▶ _Task goal_:
The lines needed are those below that contain the word "attachments"; copy each one.

▶ _Available data_:
========

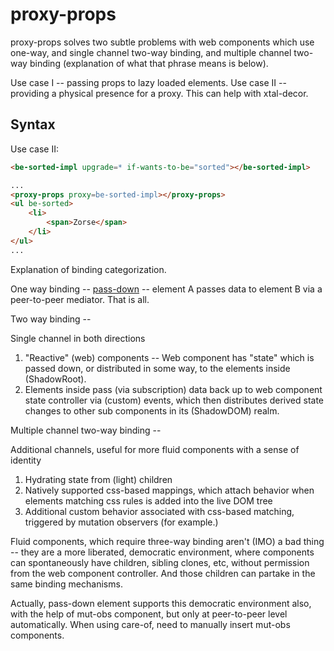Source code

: # proxy-props

proxy-props solves two subtle problems with web components which use one-way, and single channel two-way binding, and multiple channel two-way binding (explanation of what that phrase means is below).

Use case I -- passing props to lazy loaded elements.
Use case II -- providing a physical presence for a proxy.  This can help with xtal-decor.


## Syntax

Use case II:

```html
<be-sorted-impl upgrade=* if-wants-to-be="sorted"></be-sorted-impl>

...
<proxy-props proxy=be-sorted-impl></proxy-props>
<ul be-sorted>
    <li>
        <span>Zorse</span>
    </li>
</ul>
...


```


Explanation of binding categorization.

One way binding -- [pass-down](https://github.com/bahrus/pass-down) -- element A passes data to element B via a peer-to-peer mediator. That is all.

Two way binding -- 

Single channel in both directions

1.  "Reactive" (web) components -- Web component has "state" which is passed down, or distributed in some way, to the elements inside (ShadowRoot).
2.  Elements inside pass (via subscription) data back up to web component state controller via (custom) events, which then distributes derived state changes to other sub components in its (ShadowDOM) realm.

Multiple channel two-way binding --

Additional channels, useful for more fluid components with a sense of identity

1.  Hydrating state from (light) children
2.  Natively supported css-based mappings, which attach behavior when elements matching css rules is added into the live DOM tree
3.  Additional custom behavior associated with css-based matching, triggered by mutation observers (for example.)



Fluid components, which require three-way binding aren't (IMO) a bad thing -- they are a more liberated, democratic  environment, where components can spontaneously have children, sibling clones, etc, without permission from the web component controller.  And those children can partake in the same binding mechanisms.

Actually, pass-down element supports this democratic environment also, with the help of mut-obs component, but only at peer-to-peer level automatically. When using care-of, need to manually insert mut-obs components.



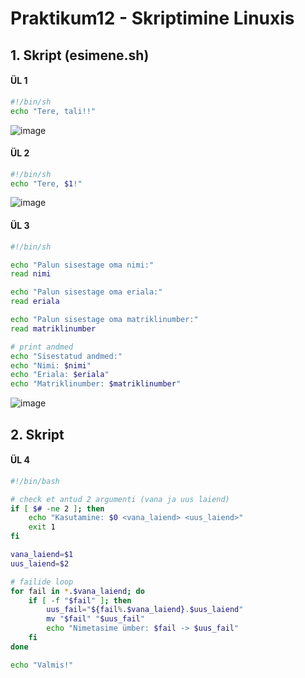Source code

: # Praktikum12 - Skriptimine Linuxis

## 1. Skript (esimene.sh)
#### ÜL 1
```bash
#!/bin/sh
echo "Tere, tali!!"
```
![image](https://github.com/user-attachments/assets/50989df7-af6c-45f5-9b3e-d5e6c2217394)  

#### ÜL 2
```bash
#!/bin/sh
echo "Tere, $1!"
```
![image](https://github.com/user-attachments/assets/30550ca5-eb6b-4502-a56f-79172de3cacf)  

#### ÜL 3
```bash
#!/bin/sh

echo "Palun sisestage oma nimi:"
read nimi

echo "Palun sisestage oma eriala:"
read eriala

echo "Palun sisestage oma matriklinumber:"
read matriklinumber

# print andmed
echo "Sisestatud andmed:"
echo "Nimi: $nimi"
echo "Eriala: $eriala"
echo "Matriklinumber: $matriklinumber"
```
![image](https://github.com/user-attachments/assets/18eb748a-bc43-432b-ab23-6c6978c0475d)  

## 2. Skript  

#### ÜL 4  

```bash
#!/bin/bash

# check et antud 2 argumenti (vana ja uus laiend)
if [ $# -ne 2 ]; then
    echo "Kasutamine: $0 <vana_laiend> <uus_laiend>"
    exit 1
fi

vana_laiend=$1
uus_laiend=$2

# failide loop
for fail in *.$vana_laiend; do
    if [ -f "$fail" ]; then
        uus_fail="${fail%.$vana_laiend}.$uus_laiend"
        mv "$fail" "$uus_fail"
        echo "Nimetasime ümber: $fail -> $uus_fail"
    fi
done

echo "Valmis!"
```

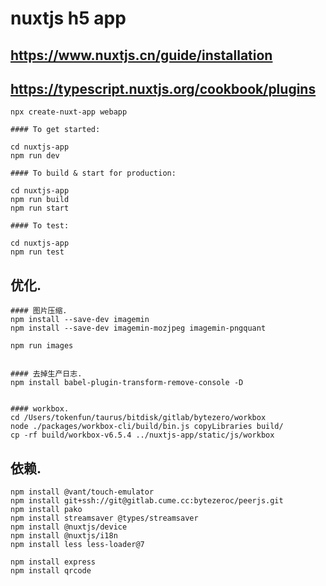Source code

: # nuxtjs h5 app

## https://www.nuxtjs.cn/guide/installation

## https://typescript.nuxtjs.org/cookbook/plugins

```
npx create-nuxt-app webapp

#### To get started:

cd nuxtjs-app
npm run dev

#### To build & start for production:

cd nuxtjs-app
npm run build
npm run start

#### To test:

cd nuxtjs-app
npm run test

```

## 优化.

```
#### 图片压缩.
npm install --save-dev imagemin
npm install --save-dev imagemin-mozjpeg imagemin-pngquant

npm run images


#### 去掉生产日志.
npm install babel-plugin-transform-remove-console -D


#### workbox.
cd /Users/tokenfun/taurus/bitdisk/gitlab/bytezero/workbox
node ./packages/workbox-cli/build/bin.js copyLibraries build/
cp -rf build/workbox-v6.5.4 ../nuxtjs-app/static/js/workbox

```

## 依赖.

```
npm install @vant/touch-emulator
npm install git+ssh://git@gitlab.cume.cc:bytezeroc/peerjs.git
npm install pako
npm install streamsaver @types/streamsaver
npm install @nuxtjs/device
npm install @nuxtjs/i18n
npm install less less-loader@7

npm install express
npm install qrcode

```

========

▶ _Solution for this task_:
![image](https://github.com/user-attachments/assets/50989df7-af6c-45f5-9b3e-d5e6c2217394)  
![image](https://github.com/user-attachments/assets/30550ca5-eb6b-4502-a56f-79172de3cacf)  
![image](https://github.com/user-attachments/assets/18eb748a-bc43-432b-ab23-6c6978c0475d)  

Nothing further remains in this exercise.